Now, that sounds a little nutty, as though taking a ride on the Millennium Falcon and commenting and the first thing you comment on is how comfy the seats are, but also reaffirms one of our long-held beliefs about the Soloist platform – that it is quite possibly the ideal studio guitar. At least, every studio should have one.
From the privacy of the studio, no one can see the Slime Green, or that the proportions of the Speed Neck are such that – by golly – how could you not play like a virtuoso with a guitar like this? Instead, the audience is left with the take and your tones. And there is an abundance of variety when it comes to the latter.
So, yes, blues, blues-rock, rockabilly. Roll back that tone pot, and the neck pickup brings out the jazziness in that alder. Fusion players – another demographic given to virtuosity, in need of high-performance – will love it.
Then you have the fabled JB at the bridge position, and it is your gateway to pretty much every classic Jackson tone, from the effervescent rock-metal glitz of Randy Rhoads, through the detailed grit of Mustaine/Friedman-era Megadeth and the chug of Scott Ian. It’s a pickup that offers plenty of output without torching everything.
Some players who want to tune down to C might prefer a pickup specifically voiced for such endeavours, but anyone perched around D to standard tuning will find the JB more than capable of offering detail and power.
Harmonic squeals are easy to come by once you juice the amp and add a drive pedal in front of it, and when you bend a note and hold it the Soloist can carry it for as long as needs be.
Those who would have preferred a neck humbucker instead of the single-coil will be mollified by a tone pot that can roll off plenty of that high-end sizzle, which is great for cleans, but also for cleaning up high-gain arpeggios, where the neck pickup can often come into its own.
The Soloist is an enabler. The rolled fingerboard edges give it a luxurious touch, and at this price point, where it is competing with Ibanez’s superlative Prestige models, should be a given.
That Jackson ships the Soloist perfectly setup and with a set of 9s onboard also helps. As per house-style for Fender's high-performance brands – EVH Gear, Charvel, Jackson – there is a compound 12"-16" radius fingerboard that offers a superb platform for rhythm and lead playing alike.

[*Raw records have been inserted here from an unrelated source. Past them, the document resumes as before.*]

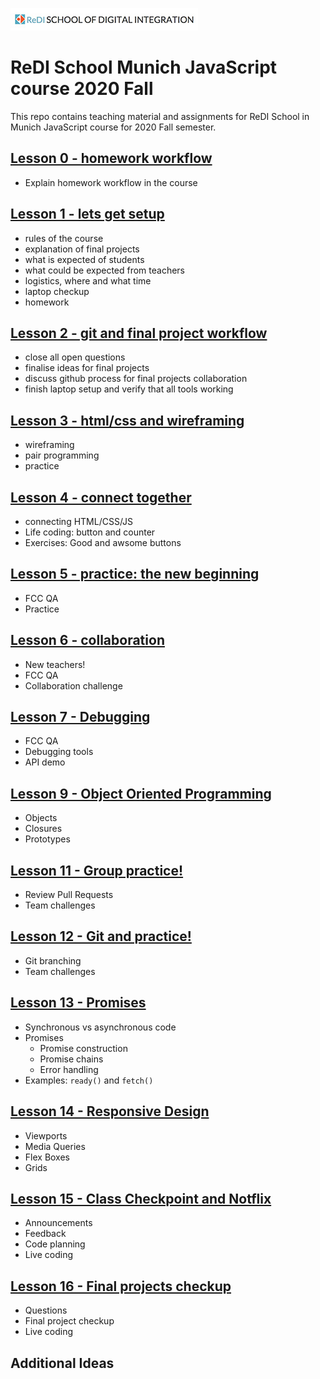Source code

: ![ReDI](redi-school-logo.jpg)

# ReDI School Munich JavaScript course 2020 Fall

This repo contains teaching material and assignments for ReDI School in Munich JavaScript course for 2020 Fall semester.

## [Lesson 0 - homework workflow](https://mrtim.github.io/js-munich-2020-fall/lessons/0_workflow/homework_workflow)

- Explain homework workflow in the course

## [Lesson 1 - lets get setup](https://mrtim.github.io/js-munich-2020-fall/lessons/1_setup)

- rules of the course
- explanation of final projects
- what is expected of students
- what could be expected from teachers
- logistics, where and what time
- laptop checkup
- homework

## [Lesson 2 - git and final project workflow](https://mrtim.github.io/js-munich-2020-fall/lessons/2_git_and_workflow)

- close all open questions
- finalise ideas for final projects
- discuss github process for final projects collaboration
- finish laptop setup and verify that all tools working

## [Lesson 3 - html/css and wireframing](https://mrtim.github.io/js-munich-2020-fall/lessons/3_html_css)

- wireframing
- pair programming
- practice

## [Lesson 4 - connect together](https://mrtim.github.io/js-munich-2020-fall/lessons/4_connect_together)

- connecting HTML/CSS/JS
- Life coding: button and counter
- Exercises: Good and awsome buttons

## [Lesson 5 - practice: the new beginning](https://mrtim.github.io/js-munich-2020-fall/lessons/5_practice)

- FCC QA
- Practice

## [Lesson 6 - collaboration](https://mrtim.github.io/js-munich-2020-fall/lessons/6_group_challenges)

- New teachers!
- FCC QA
- Collaboration challenge

## [Lesson 7 - Debugging](https://mrtim.github.io/js-munich-2020-fall/lessons/7_debugging)

- FCC QA
- Debugging tools
- API demo

## [Lesson 9 - Object Oriented Programming](https://mrtim.github.io/js-munich-2020-fall/lessons/9_oop)

- Objects
- Closures
- Prototypes

## [Lesson 11 - Group practice!](https://mrtim.github.io/js-munich-2020-fall/lessons/11_collab_practice)

- Review Pull Requests
- Team challenges

## [Lesson 12 - Git and practice!](https://mrtim.github.io/js-munich-2020-fall/lessons/12_git_and_practice)

- Git branching
- Team challenges

## [Lesson 13 - Promises](https://mrtim.github.io/js-munich-2020-fall/lessons/13_promises)

- Synchronous vs asynchronous code
- Promises
  - Promise construction
  - Promise chains
  - Error handling
- Examples: `ready()` and `fetch()`

## [Lesson 14 - Responsive Design](https://mrtim.github.io/js-munich-2020-fall/lessons/14_responsive_design)

- Viewports
- Media Queries
- Flex Boxes
- Grids

## [Lesson 15 - Class Checkpoint and Notflix](https://mrtim.github.io/js-munich-2020-fall/lessons/15_class_checkup_notflix)

- Announcements
- Feedback
- Code planning
- Live coding

## [Lesson 16 - Final projects checkup](https://mrtim.github.io/js-munich-2020-fall/lessons/16_fp_presentation)

- Questions
- Final project checkup
- Live coding

## Additional Ideas
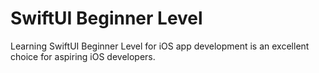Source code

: # SwiftUI Beginner Level
Learning SwiftUI Beginner Level for iOS app development is an excellent choice for aspiring iOS developers.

There’s a solidity to the performance, too. The Soloist is built tough. The whammy bar sits where it should; the Floyd Rose 1500 series is smooth and stable. The Soloist arrived in tune, took plenty whammy abuse, some heavily hit open chords, and went back in the case in tune.
At £2,449, the American Series Soloist SL3 is not cheap. For that price you get a high-end electric guitar that is engineered for immaculate playability and a wealth of pro-quality tones that are quintessentially Jackson. This is an introduction of sorts, even if the guitar itself feels readily familiar.

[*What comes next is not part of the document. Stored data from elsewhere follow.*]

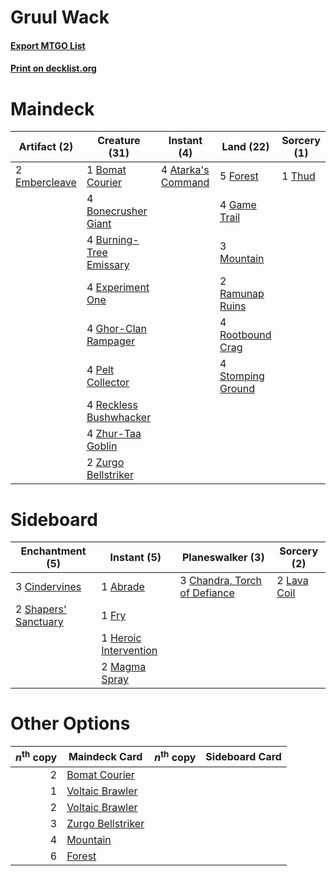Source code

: # Gruul Wack

#### [Export MTGO List](../collection/Gruul%20Wack/Gruul%20Wack.txt)
#### [Print on decklist.org](http://decklist.org/?deckmain=4%09Atarka's%20Command%0A1%09Bomat%20Courier%0A4%09Bonecrusher%20Giant%0A4%09Burning-Tree%20Emissary%0A2%09Embercleave%0A4%09Experiment%20One%0A5%09Forest%0A4%09Game%20Trail%0A4%09Ghor-Clan%20Rampager%0A3%09Mountain%0A4%09Pelt%20Collector%0A2%09Ramunap%20Ruins%0A4%09Reckless%20Bushwhacker%0A4%09Rootbound%20Crag%0A4%09Stomping%20Ground%0A1%09Thud%0A4%09Zhur-Taa%20Goblin%0A2%09Zurgo%20Bellstriker&deckside=1%09Abrade%0A3%09Chandra,%20Torch%20of%20Defiance%0A3%09Cindervines%0A1%09Fry%0A1%09Heroic%20Intervention%0A2%09Lava%20Coil%0A2%09Magma%20Spray%0A2%09Shapers'%20Sanctuary)
# Maindeck

|                                      Artifact (2)                                      |                                          Creature (31)                                           |                                         Instant (4)                                         |                                         Land (22)                                          |                                   Sorcery (1)                                   |
|----------------------------------------------------------------------------------------|--------------------------------------------------------------------------------------------------|---------------------------------------------------------------------------------------------|--------------------------------------------------------------------------------------------|---------------------------------------------------------------------------------|
|2 [Embercleave](http://gatherer.wizards.com/Pages/Card/Details.aspx?multiverseid=473082)|1 [Bomat Courier](http://gatherer.wizards.com/Pages/Card/Details.aspx?multiverseid=417772)        |4 [Atarka's Command](http://gatherer.wizards.com/Pages/Card/Details.aspx?multiverseid=394502)|5 [Forest](http://gatherer.wizards.com/Pages/Card/Details.aspx?multiverseid=439860)         |1 [Thud](http://gatherer.wizards.com/Pages/Card/Details.aspx?multiverseid=447299)|
|                                                                                        |4 [Bonecrusher Giant](http://gatherer.wizards.com/Pages/Card/Details.aspx?multiverseid=473077)    |                                                                                             |4 [Game Trail](http://gatherer.wizards.com/Pages/Card/Details.aspx?multiverseid=410044)     |                                                                                 |
|                                                                                        |4 [Burning-Tree Emissary](http://gatherer.wizards.com/Pages/Card/Details.aspx?multiverseid=426627)|                                                                                             |3 [Mountain](http://gatherer.wizards.com/Pages/Card/Details.aspx?multiverseid=439859)       |                                                                                 |
|                                                                                        |4 [Experiment One](http://gatherer.wizards.com/Pages/Card/Details.aspx?multiverseid=405219)       |                                                                                             |2 [Ramunap Ruins](http://gatherer.wizards.com/Pages/Card/Details.aspx?multiverseid=430870)  |                                                                                 |
|                                                                                        |4 [Ghor-Clan Rampager](http://gatherer.wizards.com/Pages/Card/Details.aspx?multiverseid=460302)   |                                                                                             |4 [Rootbound Crag](http://gatherer.wizards.com/Pages/Card/Details.aspx?multiverseid=420934) |                                                                                 |
|                                                                                        |4 [Pelt Collector](http://gatherer.wizards.com/Pages/Card/Details.aspx?multiverseid=452891)       |                                                                                             |4 [Stomping Ground](http://gatherer.wizards.com/Pages/Card/Details.aspx?multiverseid=405110)|                                                                                 |
|                                                                                        |4 [Reckless Bushwhacker](http://gatherer.wizards.com/Pages/Card/Details.aspx?multiverseid=407626) |                                                                                             |                                                                                            |                                                                                 |
|                                                                                        |4 [Zhur-Taa Goblin](http://gatherer.wizards.com/Pages/Card/Details.aspx?multiverseid=457359)      |                                                                                             |                                                                                            |                                                                                 |
|                                                                                        |2 [Zurgo Bellstriker](http://gatherer.wizards.com/Pages/Card/Details.aspx?multiverseid=394748)    |                                                                                             |                                                                                            |                                                                                 |


# Sideboard

|                                        Enchantment (5)                                        |                                          Instant (5)                                           |                                           Planeswalker (3)                                            |                                     Sorcery (2)                                      |
|-----------------------------------------------------------------------------------------------|------------------------------------------------------------------------------------------------|-------------------------------------------------------------------------------------------------------|--------------------------------------------------------------------------------------|
|3 [Cindervines](http://gatherer.wizards.com/Pages/Card/Details.aspx?multiverseid=457305)       |1 [Abrade](http://gatherer.wizards.com/Pages/Card/Details.aspx?multiverseid=430772)             |3 [Chandra, Torch of Defiance](http://gatherer.wizards.com/Pages/Card/Details.aspx?multiverseid=417683)|2 [Lava Coil](http://gatherer.wizards.com/Pages/Card/Details.aspx?multiverseid=452858)|
|2 [Shapers' Sanctuary](http://gatherer.wizards.com/Pages/Card/Details.aspx?multiverseid=435362)|1 [Fry](http://gatherer.wizards.com/Pages/Card/Details.aspx?multiverseid=466894)                |                                                                                                       |                                                                                      |
|                                                                                               |1 [Heroic Intervention](http://gatherer.wizards.com/Pages/Card/Details.aspx?multiverseid=423776)|                                                                                                       |                                                                                      |
|                                                                                               |2 [Magma Spray](http://gatherer.wizards.com/Pages/Card/Details.aspx?multiverseid=426843)        |                                                                                                       |                                                                                      |


# Other Options

|*n*<sup>th</sup> copy|                                       Maindeck Card                                        |*n*<sup>th</sup> copy|Sideboard Card|
|--------------------:|--------------------------------------------------------------------------------------------|---------------------|--------------|
|                    2|[Bomat Courier](http://gatherer.wizards.com/Pages/Card/Details.aspx?multiverseid=417772)    |                     |              |
|                    1|[Voltaic Brawler](http://gatherer.wizards.com/Pages/Card/Details.aspx?multiverseid=417762)  |                     |              |
|                    2|[Voltaic Brawler](http://gatherer.wizards.com/Pages/Card/Details.aspx?multiverseid=417762)  |                     |              |
|                    3|[Zurgo Bellstriker](http://gatherer.wizards.com/Pages/Card/Details.aspx?multiverseid=394748)|                     |              |
|                    4|[Mountain](http://gatherer.wizards.com/Pages/Card/Details.aspx?multiverseid=439859)         |                     |              |
|                    6|[Forest](http://gatherer.wizards.com/Pages/Card/Details.aspx?multiverseid=439860)           |                     |              |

More models will populate the American Series, and in time Jackson will want to offer the Dinky, Kelly, Rhoads et al to the lineup. More finishes, too. It is not a caveat, or to suggest Jackson is guilty of a sin of omission, but we can’t help thinking we need a flamingo or hot pink colour finish in the next refresh – just like the model used by Beck and Mayer.
Or maybe, for the money involved, the iridescent pop of figured maple. There are plenty of directions Jackson can take this Californian-made series. It’s done the hard part; it’s taken the brand home, and this S-style – wild, audacious, overly qualified for most six-string tasks – is as surefooted a debut as you’ll find.
MusicRadar verdict: Not just a metal guitar, but arguably the best rock and metal guitar around, the Soloist SL3 foregrounds performance and delivers tones from the searing to the sophisticated, making for a triumphant homecoming for Jackson, and a thrilling showcase for what the brand is all about.
Jackson American Series Soloist SL3: Hands-on demos
Jackson with Lee Malia
Jackson with Mark Heylum
Jackson American Series Soloist SL3: Specifications
- TYPE: Solid-body electric, made in USA
- BODY: Alder
- NECK: Through-body three-piece maple neck with graphite reinforcement
- SCALE: 25.5”
- FINGERBOARD: 12”-16” compound radius rolled ebony with inverse mother of pearl sharkfin inlay and Luminlay side-dot markers
- FRETS: 24, nickel silver jumbo
- ELECTRICS: Seymour Duncan JB TB-4 humbucker (bridge), 2x Seymour Duncan Custom Flat Strat SSL-6 single-coils (middle and neck)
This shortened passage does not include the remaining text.